[[ Records for this task, beginning ]]

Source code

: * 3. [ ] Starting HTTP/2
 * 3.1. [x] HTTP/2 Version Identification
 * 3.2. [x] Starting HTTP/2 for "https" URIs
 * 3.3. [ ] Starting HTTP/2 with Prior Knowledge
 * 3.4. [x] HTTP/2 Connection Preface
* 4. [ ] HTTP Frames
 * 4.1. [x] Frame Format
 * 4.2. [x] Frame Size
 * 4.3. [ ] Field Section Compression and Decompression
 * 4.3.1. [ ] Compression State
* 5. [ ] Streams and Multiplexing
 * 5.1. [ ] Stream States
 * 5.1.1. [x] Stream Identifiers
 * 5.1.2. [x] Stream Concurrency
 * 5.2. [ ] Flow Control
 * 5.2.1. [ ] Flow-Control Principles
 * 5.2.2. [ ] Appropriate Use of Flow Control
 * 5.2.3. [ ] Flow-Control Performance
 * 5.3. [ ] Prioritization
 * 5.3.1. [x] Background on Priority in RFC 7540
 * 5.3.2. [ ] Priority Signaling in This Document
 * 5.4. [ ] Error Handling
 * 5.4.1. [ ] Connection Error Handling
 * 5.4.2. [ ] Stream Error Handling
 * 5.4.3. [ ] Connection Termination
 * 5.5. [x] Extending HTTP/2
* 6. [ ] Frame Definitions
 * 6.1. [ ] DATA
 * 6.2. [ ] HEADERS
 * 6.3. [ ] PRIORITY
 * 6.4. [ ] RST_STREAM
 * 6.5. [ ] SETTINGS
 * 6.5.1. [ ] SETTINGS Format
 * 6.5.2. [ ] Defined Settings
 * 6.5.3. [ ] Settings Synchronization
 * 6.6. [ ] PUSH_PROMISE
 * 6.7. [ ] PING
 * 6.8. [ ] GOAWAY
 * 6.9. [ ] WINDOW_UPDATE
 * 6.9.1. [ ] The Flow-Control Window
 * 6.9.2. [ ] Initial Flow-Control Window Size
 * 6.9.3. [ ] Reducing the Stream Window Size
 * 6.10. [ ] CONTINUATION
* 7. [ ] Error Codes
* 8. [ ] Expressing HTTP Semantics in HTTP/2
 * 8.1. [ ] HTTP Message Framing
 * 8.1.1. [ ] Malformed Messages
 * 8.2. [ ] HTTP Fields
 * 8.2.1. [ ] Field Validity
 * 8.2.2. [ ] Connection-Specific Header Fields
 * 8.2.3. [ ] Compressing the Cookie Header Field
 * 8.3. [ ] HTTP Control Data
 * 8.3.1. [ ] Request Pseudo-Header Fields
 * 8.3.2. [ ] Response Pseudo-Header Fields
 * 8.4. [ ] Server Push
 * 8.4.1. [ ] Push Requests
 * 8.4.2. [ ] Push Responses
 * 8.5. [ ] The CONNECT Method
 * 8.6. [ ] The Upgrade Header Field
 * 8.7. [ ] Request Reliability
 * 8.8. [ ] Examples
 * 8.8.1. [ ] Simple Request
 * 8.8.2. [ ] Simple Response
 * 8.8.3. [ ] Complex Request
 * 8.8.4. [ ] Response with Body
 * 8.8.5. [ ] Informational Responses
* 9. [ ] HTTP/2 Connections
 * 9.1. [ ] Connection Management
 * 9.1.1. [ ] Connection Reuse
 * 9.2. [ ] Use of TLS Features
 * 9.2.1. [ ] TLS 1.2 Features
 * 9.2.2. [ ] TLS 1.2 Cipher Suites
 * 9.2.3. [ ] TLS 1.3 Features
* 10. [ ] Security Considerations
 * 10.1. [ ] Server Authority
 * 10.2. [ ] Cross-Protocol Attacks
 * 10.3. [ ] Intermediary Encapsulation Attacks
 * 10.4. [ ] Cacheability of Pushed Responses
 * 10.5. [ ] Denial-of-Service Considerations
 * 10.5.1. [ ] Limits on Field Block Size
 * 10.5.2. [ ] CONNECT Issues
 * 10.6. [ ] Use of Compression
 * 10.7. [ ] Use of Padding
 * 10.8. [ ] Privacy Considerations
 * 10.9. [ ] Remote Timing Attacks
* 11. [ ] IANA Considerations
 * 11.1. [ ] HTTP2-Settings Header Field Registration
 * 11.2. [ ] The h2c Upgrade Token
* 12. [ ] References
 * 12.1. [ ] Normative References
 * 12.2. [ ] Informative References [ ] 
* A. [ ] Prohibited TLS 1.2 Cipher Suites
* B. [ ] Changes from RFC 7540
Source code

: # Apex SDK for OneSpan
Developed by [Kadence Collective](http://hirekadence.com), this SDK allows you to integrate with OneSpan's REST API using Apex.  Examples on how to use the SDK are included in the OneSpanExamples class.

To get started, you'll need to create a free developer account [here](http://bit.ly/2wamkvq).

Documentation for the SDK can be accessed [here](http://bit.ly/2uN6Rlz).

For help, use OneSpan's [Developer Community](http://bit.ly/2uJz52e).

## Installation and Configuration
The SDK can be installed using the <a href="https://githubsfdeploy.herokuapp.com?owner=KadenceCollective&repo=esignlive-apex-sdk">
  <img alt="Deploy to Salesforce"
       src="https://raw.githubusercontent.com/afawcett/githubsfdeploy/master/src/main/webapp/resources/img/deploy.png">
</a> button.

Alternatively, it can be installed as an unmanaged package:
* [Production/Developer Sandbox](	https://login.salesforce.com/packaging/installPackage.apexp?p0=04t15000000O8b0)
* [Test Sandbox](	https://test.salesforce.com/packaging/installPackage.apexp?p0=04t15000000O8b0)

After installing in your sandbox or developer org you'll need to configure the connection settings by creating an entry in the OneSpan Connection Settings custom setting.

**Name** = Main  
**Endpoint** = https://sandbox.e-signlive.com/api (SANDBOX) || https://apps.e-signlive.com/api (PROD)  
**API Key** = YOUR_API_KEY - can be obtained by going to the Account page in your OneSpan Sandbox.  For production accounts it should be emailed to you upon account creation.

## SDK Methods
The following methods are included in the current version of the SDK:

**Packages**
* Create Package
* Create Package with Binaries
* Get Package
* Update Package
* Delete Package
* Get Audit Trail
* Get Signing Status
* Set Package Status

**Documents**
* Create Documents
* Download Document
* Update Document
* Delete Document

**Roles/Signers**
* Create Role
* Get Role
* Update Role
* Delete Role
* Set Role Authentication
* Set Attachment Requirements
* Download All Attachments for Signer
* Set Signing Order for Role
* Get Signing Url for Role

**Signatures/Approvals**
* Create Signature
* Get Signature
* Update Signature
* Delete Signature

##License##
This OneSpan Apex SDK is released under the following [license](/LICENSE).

[[ Records for this task, end ]]

*The task*: Take the lines above from the one containing "[ ] Security Considerations" to the one containing "SDK for OneSpan" and retype them exactly, both ends included, with nothing added.

*Answer area*:
* 10. [ ] Security Considerations
 * 10.1. [ ] Server Authority
 * 10.2. [ ] Cross-Protocol Attacks
 * 10.3. [ ] Intermediary Encapsulation Attacks
 * 10.4. [ ] Cacheability of Pushed Responses
 * 10.5. [ ] Denial-of-Service Considerations
 * 10.5.1. [ ] Limits on Field Block Size
 * 10.5.2. [ ] CONNECT Issues
 * 10.6. [ ] Use of Compression
 * 10.7. [ ] Use of Padding
 * 10.8. [ ] Privacy Considerations
 * 10.9. [ ] Remote Timing Attacks
* 11. [ ] IANA Considerations
 * 11.1. [ ] HTTP2-Settings Header Field Registration
 * 11.2. [ ] The h2c Upgrade Token
* 12. [ ] References
 * 12.1. [ ] Normative References
 * 12.2. [ ] Informative References [ ] 
* A. [ ] Prohibited TLS 1.2 Cipher Suites
* B. [ ] Changes from RFC 7540
Source code

: # Apex SDK for OneSpan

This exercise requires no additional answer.